Marilyn Tower, owner of Abbotsford’s Tower Foods, with some of the products seized from Vancouver’s Home Grow-In Grocer by the Canadian Food Inspection Agency due to alleged inadequate labelling.

Marilyn Tower, owner of Abbotsford’s Tower Foods, with some of the products seized from Vancouver’s Home Grow-In Grocer by the Canadian Food Inspection Agency due to alleged inadequate labelling.

Credit: Doug Shanks

NEWS: Grocer’s stock seized

By Jessica Barrett

The Home Grow-In Grocer is a throwback to the corner stores and country markets of a vanished yesteryear. As twilight approached on a recent weekday evening, shoppers propped their bikes — unlocked — against the benches out front and popped in for artisan treats such as locally produced gelato and fresh-baked cookies. On the sidewalk, neighbours mingled amidst a backdrop of Fraser Valley and Okanagan produce displayed in rustic baskets.

It’s a real community store, the kind of place where, if you’ve forgotten your wallet, owner Deb Reynolds will let you settle up next time you’re in. “It’s a little thing called trust,” she said to an incredulous shopper who was extended this courtesy.

You might think this sort of quaint scene could only play out in a small town, but this is the middle of Vancouver, at Columbia Street at 18th Avenue. Reynolds has been making a go of building a business based on the kind of 100-mile-diet ethos that has seen many in Vancouver looking for more opportunities to buy and eat local.

There have been many hiccups during Home Grow-In’s 14 months in business, but none as significant as the day, about five weeks ago, when Canadian Food Inspection Agency (CFIA) inspectors showed up at the store and pulled $20,000 in goods off the shelves.

The reason? Incorrect labelling.

“They were here for about six hours, taking pictures and writing down things. And what it came out to, at the end, I had seven pages [written up] for non-bilingual labelling,” says Reynolds. “And I said to them... ‘I’m glad that it’s taken two of you to tell me that the only thing wrong with my suppliers’ food is [labelling].’”

According to the CFIA, Reynolds’s store wasn’t the target of their inspection. Rather, it was one of her suppliers, Abbotsford’s Birchwood Dairy. “The store was identified as being the only store in Vancouver that carried the brand of yogurt that we are having issues with,” says CFIA spokesperson Ken Randa, “and so the inspectors went there to deal with the yogurt, and it was made very clear during the inspection that 21 packages of yogurt [could be] returned to the supplier.”

But Reynolds says the inspection went further, with salad dressing, honey, granola, even a bread product found in other stores in the city, being pulled from the shelves.

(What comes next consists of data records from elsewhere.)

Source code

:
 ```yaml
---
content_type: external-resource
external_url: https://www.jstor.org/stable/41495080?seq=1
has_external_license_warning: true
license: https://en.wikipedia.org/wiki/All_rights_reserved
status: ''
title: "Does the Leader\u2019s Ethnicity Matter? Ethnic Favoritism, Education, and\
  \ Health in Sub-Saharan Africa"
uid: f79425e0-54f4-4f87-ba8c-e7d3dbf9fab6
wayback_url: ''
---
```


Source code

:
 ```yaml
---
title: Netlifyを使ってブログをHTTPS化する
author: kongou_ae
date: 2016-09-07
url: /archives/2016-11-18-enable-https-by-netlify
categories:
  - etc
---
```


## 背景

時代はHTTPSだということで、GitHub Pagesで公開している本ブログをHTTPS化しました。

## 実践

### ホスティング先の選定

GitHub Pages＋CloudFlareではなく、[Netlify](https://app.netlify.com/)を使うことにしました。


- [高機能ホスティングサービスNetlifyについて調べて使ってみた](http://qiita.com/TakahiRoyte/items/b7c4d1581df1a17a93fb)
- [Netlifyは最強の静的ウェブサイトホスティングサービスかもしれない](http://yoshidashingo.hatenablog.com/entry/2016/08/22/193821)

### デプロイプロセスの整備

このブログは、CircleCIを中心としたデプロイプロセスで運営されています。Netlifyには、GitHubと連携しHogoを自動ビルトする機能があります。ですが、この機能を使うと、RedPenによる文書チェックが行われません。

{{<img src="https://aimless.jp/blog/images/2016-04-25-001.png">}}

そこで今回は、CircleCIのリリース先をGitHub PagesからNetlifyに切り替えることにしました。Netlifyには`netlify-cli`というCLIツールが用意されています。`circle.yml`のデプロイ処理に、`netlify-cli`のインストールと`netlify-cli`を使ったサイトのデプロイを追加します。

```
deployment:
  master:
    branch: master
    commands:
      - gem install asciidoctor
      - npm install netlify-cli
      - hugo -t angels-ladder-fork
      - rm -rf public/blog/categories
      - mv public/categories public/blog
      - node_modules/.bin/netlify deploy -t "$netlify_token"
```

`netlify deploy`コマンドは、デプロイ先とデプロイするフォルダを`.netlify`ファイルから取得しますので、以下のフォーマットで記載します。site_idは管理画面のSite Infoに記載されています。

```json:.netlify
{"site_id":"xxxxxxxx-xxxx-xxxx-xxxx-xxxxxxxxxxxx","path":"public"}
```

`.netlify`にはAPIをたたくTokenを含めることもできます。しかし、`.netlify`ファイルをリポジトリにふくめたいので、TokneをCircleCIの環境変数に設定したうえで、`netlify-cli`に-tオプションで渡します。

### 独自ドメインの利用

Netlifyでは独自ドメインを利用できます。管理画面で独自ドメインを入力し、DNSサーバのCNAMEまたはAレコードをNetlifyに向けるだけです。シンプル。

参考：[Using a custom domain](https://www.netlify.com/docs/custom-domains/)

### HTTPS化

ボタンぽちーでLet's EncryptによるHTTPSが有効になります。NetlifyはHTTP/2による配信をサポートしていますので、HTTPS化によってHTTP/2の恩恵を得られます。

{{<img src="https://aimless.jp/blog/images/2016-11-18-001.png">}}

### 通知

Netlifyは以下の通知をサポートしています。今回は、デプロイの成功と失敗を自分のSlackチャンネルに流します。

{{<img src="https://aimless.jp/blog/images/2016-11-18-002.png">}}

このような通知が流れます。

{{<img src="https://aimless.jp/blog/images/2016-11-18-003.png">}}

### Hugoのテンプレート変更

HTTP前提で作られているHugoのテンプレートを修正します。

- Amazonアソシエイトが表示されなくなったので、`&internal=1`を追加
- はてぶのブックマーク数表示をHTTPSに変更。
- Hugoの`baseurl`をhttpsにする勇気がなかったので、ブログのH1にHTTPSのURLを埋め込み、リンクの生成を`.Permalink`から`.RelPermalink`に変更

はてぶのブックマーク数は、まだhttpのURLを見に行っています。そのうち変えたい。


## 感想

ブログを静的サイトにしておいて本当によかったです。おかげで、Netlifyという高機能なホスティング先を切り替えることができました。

Some products are still barred from the store. “Some of the Birchwood Dairy, I still can’t carry some of their yogurts and cheeses because it doesn’t have the word ‘cheese’ [on the label],” she says.

Although the CFIA’s Randa says the food could be returned to the producer for a refund, Reynolds says the financial loss is hers, since many of her suppliers aren’t in a position to offer a credit. “In fact, my staff had to wait to get paid because I couldn’t afford to pay them because we weren’t able to sell the stuff,” she says.

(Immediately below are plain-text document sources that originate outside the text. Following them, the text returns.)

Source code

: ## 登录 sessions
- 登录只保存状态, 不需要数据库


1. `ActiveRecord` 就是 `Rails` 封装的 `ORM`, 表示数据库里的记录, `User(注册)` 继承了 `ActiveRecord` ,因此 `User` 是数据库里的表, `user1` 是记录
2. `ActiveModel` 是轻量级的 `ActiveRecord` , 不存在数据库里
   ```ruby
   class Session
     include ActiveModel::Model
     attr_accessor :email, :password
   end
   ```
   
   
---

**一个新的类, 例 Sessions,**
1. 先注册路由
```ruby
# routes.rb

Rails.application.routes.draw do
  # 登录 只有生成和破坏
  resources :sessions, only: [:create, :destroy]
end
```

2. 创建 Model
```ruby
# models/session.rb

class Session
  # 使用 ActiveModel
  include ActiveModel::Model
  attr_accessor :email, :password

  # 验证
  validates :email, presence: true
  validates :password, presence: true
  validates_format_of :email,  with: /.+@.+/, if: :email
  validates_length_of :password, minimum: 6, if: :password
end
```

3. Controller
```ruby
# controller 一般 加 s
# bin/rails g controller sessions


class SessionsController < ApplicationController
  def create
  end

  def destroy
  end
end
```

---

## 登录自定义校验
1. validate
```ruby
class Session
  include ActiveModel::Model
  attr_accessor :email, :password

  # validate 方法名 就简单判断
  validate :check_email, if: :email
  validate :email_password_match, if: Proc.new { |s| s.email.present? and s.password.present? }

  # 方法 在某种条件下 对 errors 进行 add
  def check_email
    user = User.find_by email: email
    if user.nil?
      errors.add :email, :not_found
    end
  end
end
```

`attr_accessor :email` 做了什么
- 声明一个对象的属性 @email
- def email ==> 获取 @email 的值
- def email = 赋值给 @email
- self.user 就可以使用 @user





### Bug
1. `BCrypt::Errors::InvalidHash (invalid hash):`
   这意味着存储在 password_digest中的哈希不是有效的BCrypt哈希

At the same time, many of the suppliers targeted by the CFIA for labelling infractions are baffled. Most, like Marilyn Tower of Abbotsford’s Tower Foods, say they have already been independently inspected by the agency. Tower’s lines of salad dressings and salsas have professionally produced labels with bilingual translation. “I even paid for a translator to make sure the French was correct,” she says. Yet her products were removed from Home Grow-In’s shelves, according to Reynolds.

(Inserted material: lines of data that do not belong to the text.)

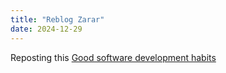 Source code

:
 ```yaml
---
title: "Reblog Zarar"
date: 2024-12-29
---
```


Reposting this [Good software development habits](https://zarar.dev/good-software-development-habits/) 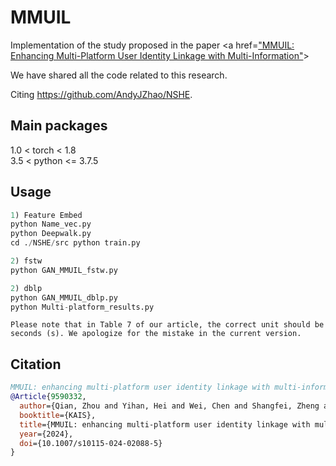 # MMUIL 
Implementation of the study proposed in the paper <a href=["MMUIL: Enhancing Multi-Platform User Identity Linkage with Multi-Information"](https://dl.acm.org/doi/10.1007/s10115-024-02088-5)></a>

We have shared all the code related to this research. 

Citing https://github.com/AndyJZhao/NSHE.  

## Main packages
1.0 < torch < 1.8  
3.5 < python <= 3.7.5  

## Usage

```python
1) Feature Embed
python Name_vec.py
python Deepwalk.py
cd ./NSHE/src python train.py

2) fstw
python GAN_MMUIL_fstw.py

2) dblp
python GAN_MMUIL_dblp.py
python Multi-platform_results.py
```

```
Please note that in Table 7 of our article, the correct unit should be seconds (s). We apologize for the mistake in the current version.
```

## Citation
```bibtex
MMUIL: enhancing multi-platform user identity linkage with multi-information
@Article{9590332,
  author={Qian, Zhou and Yihan, Hei and Wei, Chen and Shangfei, Zheng and Lei, Zhao},
  booktitle={KAIS}, 
  title={MMUIL: enhancing multi-platform user identity linkage with multi-information}, 
  year={2024},
  doi={10.1007/s10115-024-02088-5}
}
```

John Sladen, of the Keremeos, B.C.-based Orchard Blossom Honey, was shocked that his products were among those pulled, since he’s been registered with Agriculture Canada for decades and is inspected yearly by the CFIA. “They have not, in 30 years, said anything to me about my labels,” he says.

Neither Sladen nor Tower have been contacted by the CFIA since the inspection about what, if anything, is wrong with their labels.

Targeting local producers for language infractions when imported products consistently flood into the country with neither official language on their labels is an unfair practise, according to Candice Appleby of the Small Scale Food Processors Association, an organization representing independent companies across the country. “It’s a very unfair environment for a small business,” she says, noting her organization has been pushing the CFIA to shift its resources to concentrate on checking imported, rather than local, products.

But Randa says the CFIA’s rules are evenly applied to everyone. “We can’t be everywhere at once,” he says.

As for Reynolds, while she appreciates the CFIA’s role in ensuring a safe food supply in Canada, the inspection has changed the way she does business. “Now it’s gotten to the point that anything that comes through the door, the first thing I’m doing is checking to see if it’s got bilingual labelling on it, and if not, I’m refusing it.”